You can see him nodding sagely in this very, very funny, clip

http://www.youtube.com/watch?v=kXqIbWacFRQ


----------



## Crugers (5 Jul 2013)

Poor old Constance Markievicz...
 It must have been a very slow painful death for "him" - finally succumbing on 15th July 1927!


----------



## Betsy Og (5 Jul 2013)

the most bewildering thread I've ever read on this site!!


----------



## Brendan Burgess (5 Jul 2013)

It's a bit like Fawlty Towers. On watching it again,, you see bits you missed. 

Pause it in midstream and the expression on Gilroy's face is very funny.

here is the full text 

"Constant Markievicz gave up _his _life to enable us to eradicate suppression, taxation, eviction, criminality" 

Oliver Callan wouldn't be this funny.

Does anyone know who Tom D'Arcy is?


----------



## Delboy (5 Jul 2013)

Jerry Beades is on Joe Duffy now...don't listen if you don't want your blood to boil.
He's going opening an office on Capel St.
He did'nt take part in the nationalistic stuff yesterday but he's just after quoting Parnell.

Tom D'arcy is a former taxi driver who set up a union.
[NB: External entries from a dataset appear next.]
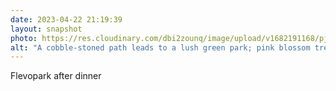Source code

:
 ```yaml
---
date: 2023-04-22 21:19:39
layout: snapshot
photo: https://res.cloudinary.com/dbi2zounq/image/upload/v1682191168/pjpsjfdhzwb11zi4219g.jpg
alt: "A cobble-stoned path leads to a lush green park; pink blossom trees hang overhead."
---
```

Flevopark after dinner
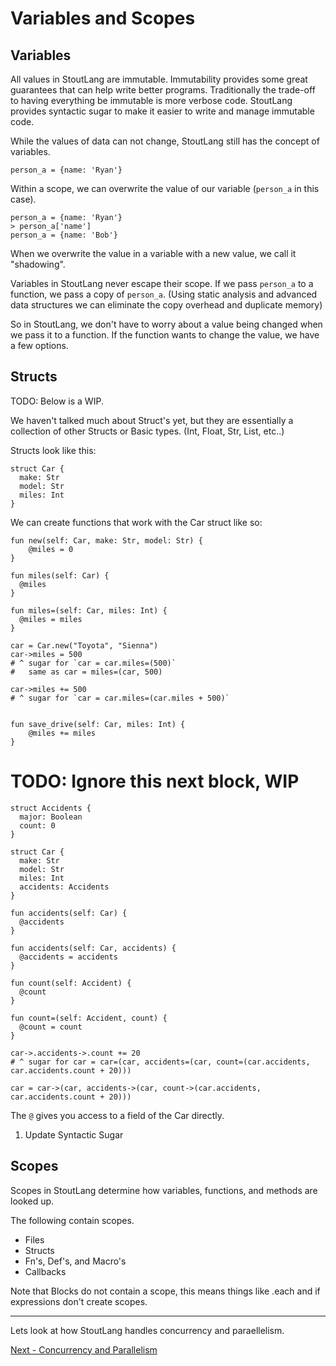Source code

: # Variables and Scopes

## Variables

All values in StoutLang are immutable. Immutability provides some great guarantees that can help write better programs. Traditionally the trade-off to having everything be immutable is more verbose code. StoutLang provides syntactic sugar to make it easier to write and manage immutable code.

While the values of data can not change, StoutLang still has the concept of variables.

```
person_a = {name: 'Ryan'}
```

Within a scope, we can overwrite the value of our variable (`person_a` in this case).

```
person_a = {name: 'Ryan'}
> person_a['name']
person_a = {name: 'Bob'}
```

When we overwrite the value in a variable with a new value, we call it "shadowing".

Variables in StoutLang never escape their scope. If we pass `person_a` to a function, we pass a copy of `person_a`. (Using static analysis and advanced data structures we can eliminate the copy overhead and duplicate memory)

So in StoutLang, we don't have to worry about a value being changed when we pass it to a function. If the function wants to change the value, we have a few options.

## Structs

TODO: Below is a WIP.

We haven't talked much about Struct's yet, but they are essentially a collection of other Structs or Basic types. (Int, Float, Str, List, etc..)

Structs look like this:

```
struct Car {
  make: Str
  model: Str
  miles: Int
}
```

We can create functions that work with the Car struct like so:

```
fun new(self: Car, make: Str, model: Str) {
    @miles = 0
}

fun miles(self: Car) {
  @miles
}

fun miles=(self: Car, miles: Int) {
  @miles = miles
}

car = Car.new("Toyota", "Sienna")
car->miles = 500
# ^ sugar for `car = car.miles=(500)`
#   same as car = miles=(car, 500)

car->miles += 500
# ^ sugar for `car = car.miles=(car.miles + 500)`


fun save_drive(self: Car, miles: Int) {
    @miles += miles
}
```



# TODO: Ignore this next block, WIP
```
struct Accidents {
  major: Boolean
  count: 0
}

struct Car {
  make: Str
  model: Str
  miles: Int
  accidents: Accidents
}

fun accidents(self: Car) {
  @accidents
}

fun accidents(self: Car, accidents) {
  @accidents = accidents
}

fun count(self: Accident) {
  @count
}

fun count=(self: Accident, count) {
  @count = count
}

car->.accidents->.count += 20
# ^ sugar for car = car=(car, accidents=(car, count=(car.accidents, car.accidents.count + 20)))

car = car->(car, accidents->(car, count->(car.accidents, car.accidents.count + 20)))

```

The `@` gives you access to a field of the Car directly.



1. Update Syntactic Sugar



## Scopes

Scopes in StoutLang determine how variables, functions, and methods are looked up.

The following contain scopes.

- Files
- Structs
- Fn's, Def's, and Macro's
- Callbacks

Note that Blocks do not contain a scope, this means things like .each and if expressions don't create scopes.

---

Lets look at how StoutLang handles concurrency and paraellelism.

[Next - Concurrency and Parallelism](parallelism.md)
Mad socialist so he was.
Became a property developer and as he said yesterday, he was a roaring capitalist.
Now that he can't pay back his speculative debts, he's resorted to socialism (and confused nationalism too judging by his piece yesterday) again and want debts cancelled/forgiven.

[broken link removed]

only in Ireland will folk like this get so much media coverage...only in Ireland would the Gardai have stood by yesterday and not intervened while the auction was called off


----------



## Brendan Burgess (5 Jul 2013)

> Now that he can't pay back his speculative debts, he's resorted to  socialism (and confused nationalism too judging by his piece yesterday)



So would you describe him as a national socialist?


----------



## Brendan Burgess (5 Jul 2013)

> only in Ireland will folk like this get so much media coverage..



Are you sure? 

If a big auction got called off in the UK due to protests, I think it would feature on the news. 

It was a news item, whether you like what happened or not.

The nationalism line is mad. Allsops did us all a favour by having these auctions and establishing a realistic price level for properties.   They seem very straight up , unlike our own native Irish auctioneers.


----------



## Delboy (5 Jul 2013)

Brendan Burgess said:


> Are you sure?
> 
> If a big auction got called off in the UK due to protests, I think it would feature on the news.
> 
> ...



Ok, so the stopping of an auction would make the news. But the guys who did it or the others on their side of the argument would'nt be given near every day access to the National Broadcaster, with their views mostly unchallenged, as is the case in this place.
To quote another website where there was a discussion on New Beginnings etc appearing on a certain radio show regularly
"Pat Kenny was on the Ross Maguire/David Hall show again today" !!!!


----------



## Delboy (5 Jul 2013)

Brendan Burgess said:


> So would you describe him as a national socialist?



He's got a long way to go to match another national socialist I remember reading about!!!
http://en.wikipedia.org/wiki/Nazism


----------



## Brendan Burgess (6 Jul 2013)

Delboy said:


> "Pat Kenny was on the Ross Maguire/David Hall show again today" !!!!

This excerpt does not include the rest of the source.